La conquista della Luna da parte dell’uomo, di cui ricorre il cinquantennio celebrato ovunque nel mondo, ha rappresentato certamente l’affermazione del primato degli Stati Uniti nell’eterna competizione con l’Unione Sovietica ai tempi della Guerra Fredda e il trionfo scientifico della tecnologia americana.

Ma la vera sfida non è da vedere sul terreno politico né in campo scientifico: ad entrare in gioco fu e continua ad essere l’essenza stessa dell’uomo, la sua natura più intima e profonda. L’uomo è da sempre affascinato e tormentato dal desiderio che avverte come necessità ineluttabile di esplorare spazi sconosciuti, espandersi verso l’infinito, conquistare nuove mete considerate inarrivabili.

Come Ulisse nella sua eterna peregrinazione, così l’uomo tecnologico, nell’ammirare la terra dal suolo lunare, entra nelle profondità della propria mente e della propria anima.

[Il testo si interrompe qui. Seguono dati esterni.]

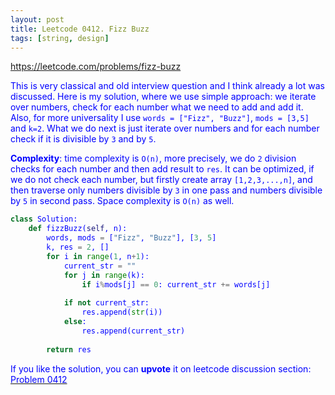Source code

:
 ```yaml
---
layout: post
title: Leetcode 0412. Fizz Buzz
tags: [string, design]
---
```


<a href="https://leetcode.com/problems/fizz-buzz"> <font color = blue>https://leetcode.com/problems/fizz-buzz

This is very classical and old interview question and I think already a lot was discussed. Here is my solution, where we use simple approach: we iterate over numbers, check for each number what we need to add and add it. Also, for more universality I use `words = ["Fizz", "Buzz"]`, `mods = [3,5]` and `k=2`. What we do next is just iterate over numbers and for each number check if it is divisible by `3` and by `5`.

**Complexity**: time complexity is `O(n)`, more precisely, we do `2` division checks for each number and then add result to `res`. It can be optimized, if we do not check each number, but firstly create array `[1,2,3,...,n]`, and then traverse only numbers divisible by `3` in one pass and numbers divisible by `5` in second pass. Space complexity is `O(n)` as well.

```python
class Solution:
    def fizzBuzz(self, n):
        words, mods = ["Fizz", "Buzz"], [3, 5]
        k, res = 2, []
        for i in range(1, n+1):
            current_str = ""
            for j in range(k):
                if i%mods[j] == 0: current_str += words[j]
                    
            if not current_str:
                res.append(str(i))
            else:
                res.append(current_str)
                
        return res
```

If you like the solution, you can **upvote** it on leetcode discussion section:<a href="https://leetcode.com/problems/fizz-buzz/discuss/812428/python-easy-solution-explained"> <font color = blue>Problem 0412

Lo spettatore che dalla Terra guarda in televisione il navigatore dei cieli travalicare ogni limite umano precedente s’immedesima completamente in quell’esploratore dello spazio, tanto che l’umanità diviene, in quel gesto e in quell’attimo, una sola.

La ricerca dell’ignoto può avere costi anche altissimi ma è irrefrenabile, un impulso irresistibile dell’animo umano.

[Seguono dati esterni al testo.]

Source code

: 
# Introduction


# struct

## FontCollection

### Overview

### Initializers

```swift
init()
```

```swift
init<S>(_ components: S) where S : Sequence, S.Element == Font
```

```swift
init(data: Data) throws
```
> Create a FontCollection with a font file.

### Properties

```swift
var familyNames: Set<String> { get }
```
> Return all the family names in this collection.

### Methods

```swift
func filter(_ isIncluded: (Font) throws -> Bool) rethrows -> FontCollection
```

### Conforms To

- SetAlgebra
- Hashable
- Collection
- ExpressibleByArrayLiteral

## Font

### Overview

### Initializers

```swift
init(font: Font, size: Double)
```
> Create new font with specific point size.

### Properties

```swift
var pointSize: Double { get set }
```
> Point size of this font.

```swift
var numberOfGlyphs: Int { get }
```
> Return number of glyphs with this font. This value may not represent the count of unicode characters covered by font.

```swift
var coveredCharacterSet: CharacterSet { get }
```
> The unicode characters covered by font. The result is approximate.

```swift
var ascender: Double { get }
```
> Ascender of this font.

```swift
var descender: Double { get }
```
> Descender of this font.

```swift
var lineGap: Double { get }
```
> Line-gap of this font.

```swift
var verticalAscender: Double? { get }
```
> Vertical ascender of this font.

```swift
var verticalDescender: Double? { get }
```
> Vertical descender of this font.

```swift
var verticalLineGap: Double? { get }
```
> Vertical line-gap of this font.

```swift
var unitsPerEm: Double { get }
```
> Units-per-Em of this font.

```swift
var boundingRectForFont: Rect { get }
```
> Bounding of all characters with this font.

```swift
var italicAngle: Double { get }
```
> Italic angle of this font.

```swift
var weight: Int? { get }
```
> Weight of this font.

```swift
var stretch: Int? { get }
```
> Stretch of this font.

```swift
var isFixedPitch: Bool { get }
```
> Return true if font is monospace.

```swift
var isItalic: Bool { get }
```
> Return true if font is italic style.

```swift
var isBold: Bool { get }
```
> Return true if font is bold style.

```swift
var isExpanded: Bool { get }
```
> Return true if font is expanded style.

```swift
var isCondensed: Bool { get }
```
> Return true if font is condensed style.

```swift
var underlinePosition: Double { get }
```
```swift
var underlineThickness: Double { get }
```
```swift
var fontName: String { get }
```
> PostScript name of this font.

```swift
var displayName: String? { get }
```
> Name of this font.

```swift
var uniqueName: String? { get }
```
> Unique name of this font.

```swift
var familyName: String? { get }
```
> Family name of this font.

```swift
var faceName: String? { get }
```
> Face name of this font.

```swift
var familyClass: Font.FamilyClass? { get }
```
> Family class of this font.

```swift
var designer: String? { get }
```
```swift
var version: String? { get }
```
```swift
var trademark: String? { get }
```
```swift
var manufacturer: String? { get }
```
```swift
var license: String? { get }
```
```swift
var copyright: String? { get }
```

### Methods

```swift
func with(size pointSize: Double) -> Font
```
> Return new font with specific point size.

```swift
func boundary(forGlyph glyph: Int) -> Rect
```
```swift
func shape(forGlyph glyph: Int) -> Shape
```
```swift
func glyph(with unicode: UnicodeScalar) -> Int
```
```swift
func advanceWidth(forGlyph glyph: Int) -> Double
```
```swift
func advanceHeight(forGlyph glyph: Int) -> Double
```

Se ci immedesimiamo nell’astronauta che affronta i rischi tremendi del lancio nello spazio e dell’orbita lunare, dove il minimo errore può costare la vita, non si può non provare ammirazione: c’è sempre qualcuno pronto a farsi avanti per andare oltre il limite, e non importa se sia individualmente spinto dal desiderio di fama, di successo o anche di denaro, perché la dimensione individuale cede al significato universale della sua impresa.

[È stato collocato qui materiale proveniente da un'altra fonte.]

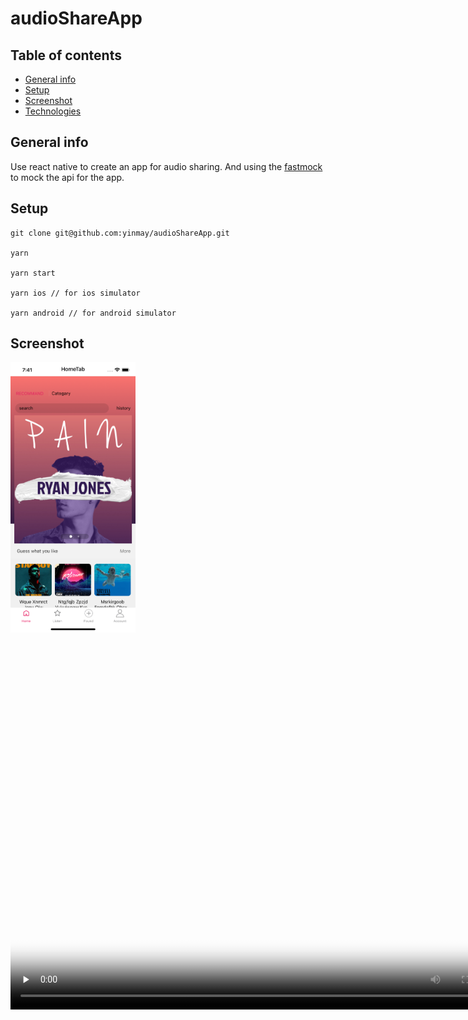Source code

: # audioShareApp

## Table of contents

- [General info](#general-info)
- [Setup](#setup)
- [Screenshot](#Screenshot)
- [Technologies](#Technologies)

## General info

Use react native to create an app for audio sharing. And using the [fastmock](https://www.fastmock.site) to mock the api for the app.

## Setup

```
git clone git@github.com:yinmay/audioShareApp.git

yarn

yarn start

yarn ios // for ios simulator

yarn android // for android simulator

```

## Screenshot

<img src="./src/assets/images/screenshot.png" width = "200" alt="screenshot" />

<video id="video" width="800px" height="600px"  controls="" preload="none" poster="./src/assets/videos/videos.mp4">
      <source id="mp4" src="./src/assets/videos/videos.mp4" type="video/mp4">
</videos>

## Technologies

Project is created with:

- React Native UI library, like Flex Style,View/Image/Text/FlatList, TouchableOpacity, Animated, StyleSheet
- dva.js, React and redux based, lightweight and elm-style framework
- react-navigation for the routing and navigation
- react-native-storage to save the data in local, just like winodw.localstorage for web
- react-native-linear-gradient
- react-native-snap-carousel
- axios to fetch data
- dynamicly generate models in dva
- drag and drop category
- use mockjs and FastMock to mock api and create fake data for frontend
- blur image background
- react-native-gesture-handler for the gesture of native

E colui che si lancia per trecentomila chilometri oltre l’atmosfera terrestre porta con sé un poco di ciascuno di noi, fino ad autorizzarci ad affermare che il vero viaggio si compie dentro l’uomo.

I limiti esistono solo per le leggi della fisica; non c’è confine che l’animo umano conosca, né pianeti né galassie, che l’uomo non possa superare, spinto da quel brivido d’infinito che è parte inseparabile di lui, che anela per natura alla necessità di ricongiungersi all’infinito.

Il limite esiste solo come punto che deve essere superato: oggi, a cinquant’anni dal contatto con il suolo della Luna, l’uomo guarda a Marte, che vuole raggiungere al più presto e questo non rappresenta il confine di un orizzonte ma solo un nuovo punto di partenza.

Viaggiare oltre i mondi, che insistiamo nel declinare al plurale, alla continua, irresistibile ricerca dell’alieno, per scoprire poi di ritrovarci faccia a faccia con noi stessi.